Microsoft DirectShow is an extensible, filter-based framework, based on the Microsoft Windows Component Object Model (COM), that provides a common interface for media across many of Microsoft's programming languages. It can render or record media files on-demand by the user or developer. DirectShow® also contains DirectX plug-ins for audio signal processing, and DirectX Video Acceleration for accelerated video playback.
Microsoft produced the DirectShow multimedia framework and API, which replaced the Video for Windows technology (VFW), to enable software developers to perform various operations on media files. DirectShow development tools and documentation are distributed as part of the Microsoft Platform SDK.

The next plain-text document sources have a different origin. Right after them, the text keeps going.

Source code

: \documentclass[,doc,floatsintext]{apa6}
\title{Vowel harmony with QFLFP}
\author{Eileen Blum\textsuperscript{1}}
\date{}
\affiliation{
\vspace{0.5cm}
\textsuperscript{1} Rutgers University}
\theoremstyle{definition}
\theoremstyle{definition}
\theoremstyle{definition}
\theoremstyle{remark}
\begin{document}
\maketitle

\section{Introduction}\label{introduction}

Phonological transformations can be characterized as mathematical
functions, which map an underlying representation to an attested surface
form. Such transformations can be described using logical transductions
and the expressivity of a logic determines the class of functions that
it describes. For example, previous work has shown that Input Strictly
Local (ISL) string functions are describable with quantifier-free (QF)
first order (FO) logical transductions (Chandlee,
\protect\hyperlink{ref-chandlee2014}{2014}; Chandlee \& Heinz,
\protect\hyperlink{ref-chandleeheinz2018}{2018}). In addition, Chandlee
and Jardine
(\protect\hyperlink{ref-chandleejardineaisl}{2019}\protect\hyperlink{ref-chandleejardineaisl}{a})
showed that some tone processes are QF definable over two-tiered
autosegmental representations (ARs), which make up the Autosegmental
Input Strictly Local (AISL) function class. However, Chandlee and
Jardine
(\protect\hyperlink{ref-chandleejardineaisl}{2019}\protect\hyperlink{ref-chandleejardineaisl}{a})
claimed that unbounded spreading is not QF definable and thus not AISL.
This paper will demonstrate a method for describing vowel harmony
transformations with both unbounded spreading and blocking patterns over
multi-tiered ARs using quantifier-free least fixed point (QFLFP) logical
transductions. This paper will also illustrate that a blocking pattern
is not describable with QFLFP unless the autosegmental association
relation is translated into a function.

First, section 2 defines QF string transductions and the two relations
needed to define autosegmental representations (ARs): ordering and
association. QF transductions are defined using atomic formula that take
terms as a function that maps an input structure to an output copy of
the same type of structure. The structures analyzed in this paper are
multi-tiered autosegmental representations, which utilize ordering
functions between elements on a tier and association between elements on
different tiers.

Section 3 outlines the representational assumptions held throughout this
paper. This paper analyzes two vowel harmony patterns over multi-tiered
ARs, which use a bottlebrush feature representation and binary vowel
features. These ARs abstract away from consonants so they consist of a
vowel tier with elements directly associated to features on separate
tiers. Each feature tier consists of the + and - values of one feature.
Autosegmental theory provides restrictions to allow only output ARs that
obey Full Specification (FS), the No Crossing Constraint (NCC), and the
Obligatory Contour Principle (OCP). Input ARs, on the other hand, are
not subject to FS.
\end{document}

Most video-related Windows applications, such as Microsoft's Windows Media Player, Winamp, and Windows Movie Maker, use DirectShow to manage multimedia content. DirectShow's most notable competitor is Apple Computer's QuickTime framework.
DirectShow divides multimedia task processing such as video playback into a set of steps. Each step, or stage in the processing of the data, is called a filter. Filters are connected together by input and output pins. Filters can be connected in different ways for different tasks to build a filter graph that lists all necessary filters to perform a specific task. Developers can add custom effects or other filters at any stage in the graph, then render the results to a file, URL, or camera.
DirectShow Base Classes, a set of C++ classes provided in the DirectShow SDK, are used to build most filters. These handle much of the creation, registration, and connection logic for the filter.
Since the entire concept of rendering, converting, and capturing files in DirectShow is based on filters and filter graphs, it is important to understand the role of each filter.
Source filter. This is usually the first filter in the graph. It is responsible for reading the input data. The data can come from a file on disk, a network, or any other method.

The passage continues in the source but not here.